A plaintiff may amend her complaint for a second time “only
with the opposing party’s written consent or the court’s leave.
The court should freely give leave when justice so requires.”
Fed. R. Civ. P. 15(a)(2). The decision to grant or deny leave to
1 Kaya Henderson and Irvin B. Nathan are substituted for Michelle Rhee and Peter Nickles under Fed. R. Civ. P. 25(d). - 2 -
amend is committed to the sound discretion of the district court.
Foman v. Davis, 371 U.S. 178, 182 (1962); James Madison Ltd. v.
Ludwig, 82 F.3d 1085, 1099 (D.C. Cir. 1996). Undue prejudice to
the opposing party may counsel against granting leave to amend.
Atchinson v. Dist. of Columbia, 73 F.3d 418, 425 (D.C. Cir.
1996).
The only proposed changes in Bennett’s proposed second
amended complaint clarify that she is suing the defendants in
their official capacities. Since the defendants acknowledge that
Bennett’s first amended complaint named the defendants in their
official capacities (Defs.’ Mem. of P. & A. in Supp. of Defs.’

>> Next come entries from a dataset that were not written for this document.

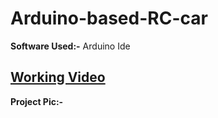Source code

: # Arduino-based-RC-car

**Software Used:-**
Arduino Ide

## [Working Video](https://youtu.be/XE9gVjcxUQU)

**Project Pic:-**
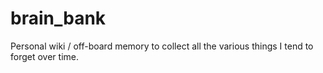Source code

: brain_bank
==========

Personal wiki / off-board memory to collect all the various things I tend to forget over time.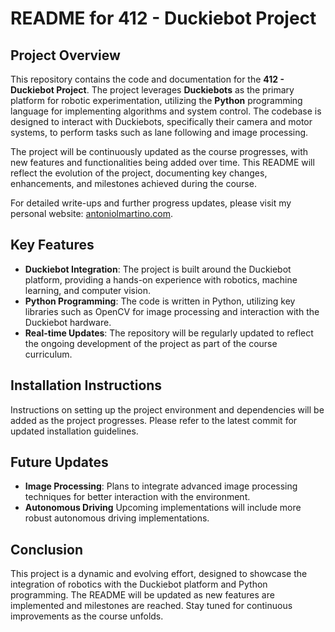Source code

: # README for 412 - Duckiebot Project

## Project Overview

This repository contains the code and documentation for the **412 - Duckiebot Project**. The project leverages **Duckiebots** as the primary platform for robotic experimentation, utilizing the **Python** programming language for implementing algorithms and system control. The codebase is designed to interact with Duckiebots, specifically their camera and motor systems, to perform tasks such as lane following and image processing.

The project will be continuously updated as the course progresses, with new features and functionalities being added over time. This README will reflect the evolution of the project, documenting key changes, enhancements, and milestones achieved during the course.

For detailed write-ups and further progress updates, please visit my personal website: [antoniolmartino.com](http://antoniolmartino.com).

## Key Features

- **Duckiebot Integration**: The project is built around the Duckiebot platform, providing a hands-on experience with robotics, machine learning, and computer vision.
- **Python Programming**: The code is written in Python, utilizing key libraries such as OpenCV for image processing and interaction with the Duckiebot hardware.
- **Real-time Updates**: The repository will be regularly updated to reflect the ongoing development of the project as part of the course curriculum.

## Installation Instructions

Instructions on setting up the project environment and dependencies will be added as the project progresses. Please refer to the latest commit for updated installation guidelines.

## Future Updates

- **Image Processing**: Plans to integrate advanced image processing techniques for better interaction with the environment.
- **Autonomous Driving** Upcoming implementations will include more robust autonomous driving implementations.

## Conclusion

This project is a dynamic and evolving effort, designed to showcase the integration of robotics with the Duckiebot platform and Python programming. The README will be updated as new features are implemented and milestones are reached. Stay tuned for continuous improvements as the course unfolds.
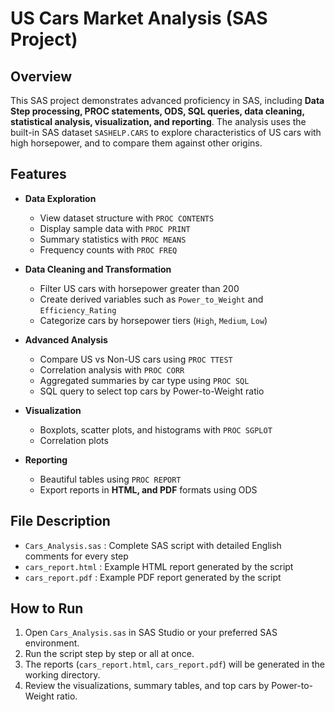 # US Cars Market Analysis (SAS Project)

## Overview
This SAS project demonstrates advanced proficiency in SAS, including **Data Step processing, PROC statements, ODS, SQL queries, data cleaning, statistical analysis, visualization, and reporting**. The analysis uses the built-in SAS dataset `SASHELP.CARS` to explore characteristics of US cars with high horsepower, and to compare them against other origins.

## Features
- **Data Exploration**
  - View dataset structure with `PROC CONTENTS`
  - Display sample data with `PROC PRINT`
  - Summary statistics with `PROC MEANS`
  - Frequency counts with `PROC FREQ`

- **Data Cleaning and Transformation**
  - Filter US cars with horsepower greater than 200
  - Create derived variables such as `Power_to_Weight` and `Efficiency_Rating`
  - Categorize cars by horsepower tiers (`High`, `Medium`, `Low`)

- **Advanced Analysis**
  - Compare US vs Non-US cars using `PROC TTEST`
  - Correlation analysis with `PROC CORR`
  - Aggregated summaries by car type using `PROC SQL`
  - SQL query to select top cars by Power-to-Weight ratio

- **Visualization**
  - Boxplots, scatter plots, and histograms with `PROC SGPLOT`
  - Correlation plots

- **Reporting**
  - Beautiful tables using `PROC REPORT`
  - Export reports in **HTML, and PDF** formats using ODS

## File Description
- `Cars_Analysis.sas` : Complete SAS script with detailed English comments for every step
- `cars_report.html` : Example HTML report generated by the script
- `cars_report.pdf` : Example PDF report generated by the script

## How to Run
1. Open `Cars_Analysis.sas` in SAS Studio or your preferred SAS environment.
2. Run the script step by step or all at once.
3. The reports (`cars_report.html`, `cars_report.pdf`) will be generated in the working directory.
4. Review the visualizations, summary tables, and top cars by Power-to-Weight ratio.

Mot. to Dismiss at 5), granting leave to amend will not unduly
prejudice the defendants, and Bennett’s motion for leave to amend
will be granted.2
The defendants argue that because the complaint alleges
claims against the District of Columbia, they are not proper
defendants. (Defs.’ Mem. of P. & A. in Supp. of Defs.’ Reply to
Pl.’s Opp’n to Mot. to Dismiss at 2.) An agency or department
head is a proper defendant in ADEA and DCHRA suits involving
allegations of discrimination within those agencies or
departments. See Wilson v. U.S. Dep’t of Transp., Civil Action
No. 10-490 (RMC), 2011 WL 11500, at *9 (D.D.C. Jan. 4, 2011)
2 The defendants’ motion to dismiss will be directed at the second amended complaint. - 3 -
(ADEA); Mitchell v. Nat’l R.R. Passenger Corp., 407 F. Supp. 2d
213, 240-41 (D.D.C. 2005) (DCHRA). A suit against an officer in
his official capacity is “‘another way of pleading an action
against an entity of which [that] officer is an agent.’”
Kentucky v. Graham, 473 U.S. 159, 165 (1985) (quoting Monell v.
N.Y. City Dep’t of Social Servs., 436 U.S. 658, 690 n.55 (1978)).
Since the complaint does not allege discrimination within the
Attorney General’s office, nor does it provide any other basis
for asserting a claim against the Attorney General, the Attorney
General is not a proper defendant and will be dismissed.
Although the complaint alleges discrimination within DCPS,
defendant Henderson is not a proper defendant because DCPS may
not be sued as a separate entity. See United States ex rel.
Davis v. Dist. of Columbia, 591 F. Supp. 2d 30, 40 (D.D.C. 2008).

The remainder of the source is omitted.